10 Carpal Ligaments
The carpal ligaments guarantee stability of the carpal joints while allowing considerable freedom of movement in these joints of complex construction. The interosseous and extrinsic ligaments, the proximal and the distal V-shaped ligaments on the palmar aspect, and the dorsal V-shaped ligaments can be distinguished from each other by their course. The scapholunate and the lunotriquetral ligaments play an important role in carpal stability. For imaging of the carpal ligaments, radiographic arthrography preferably combined with CT or MRI, different types of MRI sequences, and arthroscopy are available. The diagnostic value of these procedures differs according to the individual ligaments.
Fundamental Anatomy
Most of the carpal ligaments have an intracapsular course, but only a few reinforce the joint capsule. The palmar ligaments are thicker and functionally more important than the dorsal ligaments because of their stabilizing function. Carpal ligaments are classified in terms of their complex anatomic arrangement. The following description is based primarily on the functional V-shaped ligamentary system, which has been modified according to new information gained from MRI imaging ( Table 10.1 ).
The individual ligaments in this group are listed in Table 10.2 . Their names derive from their origins and attachments, as well as from their directions.
There are discrepancies in the literature regarding the precisely anatomically defined collateral ligaments. Since such ligaments, if they were robustly constructed, would restrict multiaxial movement in the wrist, only thin collateral supportive ligaments are found on the joint capsule. Nevertheless, the collateral ligaments in the wrist are listed in Table 10.1 .
Interosseous Ligaments
Some of these ligaments have a membranous attachment to the articular cartilage, and some cross the cartilage and insert directly onto the bone as Sharpey’s fibers. The interosseous ligaments run in two directions, either taking a longitudinal course between the radius and the scaphoid and lunate or running transversely between the two carpal rows ( Fig. 10.1 ). The interosseous ligaments are the most important stabilizers of the carpus (unit of rotational stability).

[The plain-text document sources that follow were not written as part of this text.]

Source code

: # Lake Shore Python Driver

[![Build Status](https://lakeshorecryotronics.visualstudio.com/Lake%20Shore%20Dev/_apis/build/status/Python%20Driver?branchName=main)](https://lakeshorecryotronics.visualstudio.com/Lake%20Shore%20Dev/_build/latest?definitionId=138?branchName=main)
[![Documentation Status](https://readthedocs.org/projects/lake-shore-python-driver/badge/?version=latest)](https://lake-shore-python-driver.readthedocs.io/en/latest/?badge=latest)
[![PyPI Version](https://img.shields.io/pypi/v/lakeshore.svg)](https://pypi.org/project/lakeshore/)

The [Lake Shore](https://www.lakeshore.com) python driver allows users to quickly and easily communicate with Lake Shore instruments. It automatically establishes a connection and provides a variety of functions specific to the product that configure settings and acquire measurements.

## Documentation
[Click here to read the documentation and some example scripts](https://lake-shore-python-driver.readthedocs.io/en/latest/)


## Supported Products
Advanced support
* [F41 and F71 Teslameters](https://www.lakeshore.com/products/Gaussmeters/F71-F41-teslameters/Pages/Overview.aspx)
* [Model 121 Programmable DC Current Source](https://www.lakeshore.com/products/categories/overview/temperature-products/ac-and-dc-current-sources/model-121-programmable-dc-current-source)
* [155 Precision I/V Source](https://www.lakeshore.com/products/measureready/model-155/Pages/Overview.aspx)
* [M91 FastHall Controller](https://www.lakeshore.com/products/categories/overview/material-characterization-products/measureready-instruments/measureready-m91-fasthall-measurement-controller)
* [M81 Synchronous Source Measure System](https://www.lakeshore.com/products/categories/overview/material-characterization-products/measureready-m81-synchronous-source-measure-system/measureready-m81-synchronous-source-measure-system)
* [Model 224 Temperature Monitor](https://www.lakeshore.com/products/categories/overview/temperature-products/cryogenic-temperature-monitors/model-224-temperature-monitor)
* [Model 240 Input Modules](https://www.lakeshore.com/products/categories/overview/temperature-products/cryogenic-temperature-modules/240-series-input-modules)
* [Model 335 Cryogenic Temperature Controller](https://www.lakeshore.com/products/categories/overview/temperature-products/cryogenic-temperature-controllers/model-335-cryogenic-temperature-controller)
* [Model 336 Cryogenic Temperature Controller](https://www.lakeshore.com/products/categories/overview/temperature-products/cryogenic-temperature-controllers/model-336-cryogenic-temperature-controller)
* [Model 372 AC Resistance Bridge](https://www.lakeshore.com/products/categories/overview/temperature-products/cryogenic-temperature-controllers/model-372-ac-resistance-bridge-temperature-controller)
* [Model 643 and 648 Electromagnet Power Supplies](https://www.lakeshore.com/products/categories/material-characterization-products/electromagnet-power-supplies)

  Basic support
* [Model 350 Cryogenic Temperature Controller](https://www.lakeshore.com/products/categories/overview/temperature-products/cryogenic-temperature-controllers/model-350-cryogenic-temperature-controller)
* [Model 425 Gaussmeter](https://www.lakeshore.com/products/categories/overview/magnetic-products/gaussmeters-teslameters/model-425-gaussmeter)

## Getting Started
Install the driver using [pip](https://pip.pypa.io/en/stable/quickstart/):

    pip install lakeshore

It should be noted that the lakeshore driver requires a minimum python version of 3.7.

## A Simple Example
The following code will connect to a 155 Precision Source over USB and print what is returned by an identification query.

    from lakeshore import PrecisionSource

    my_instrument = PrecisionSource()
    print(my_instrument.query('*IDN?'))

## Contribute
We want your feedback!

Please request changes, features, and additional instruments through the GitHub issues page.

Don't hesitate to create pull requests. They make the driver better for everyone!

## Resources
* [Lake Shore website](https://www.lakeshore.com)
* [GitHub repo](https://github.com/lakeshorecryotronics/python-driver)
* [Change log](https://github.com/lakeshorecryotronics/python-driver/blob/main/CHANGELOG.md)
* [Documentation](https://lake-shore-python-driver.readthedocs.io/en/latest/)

Radioscapholunate (RSL) Ligament, Radioscaphoid(RS) Ligament, and Radiolunate (RL) Ligament
Current option is that the RSL ligament (Testut’s ligament), aside from stabilizing the proximal pole of the scaphoid, functions above all as a neurovascular bundle. The terminal branch of the anterior interosseous artery and a fiber from the anterior interosseous nerve are in this ligament. Both supply the scapholunate ligament and the proximal pole of the scaphoid. The RSL ligament originates at the palmar rim of the radius at the level of the interfacet prominence and extends with two fascicles to the palmar and middle sections of the scapholunate ligament. The RSL ligament lies between the extrinsic RLT ligament in the palmar direction and the intrinsic SL ligament dorsally.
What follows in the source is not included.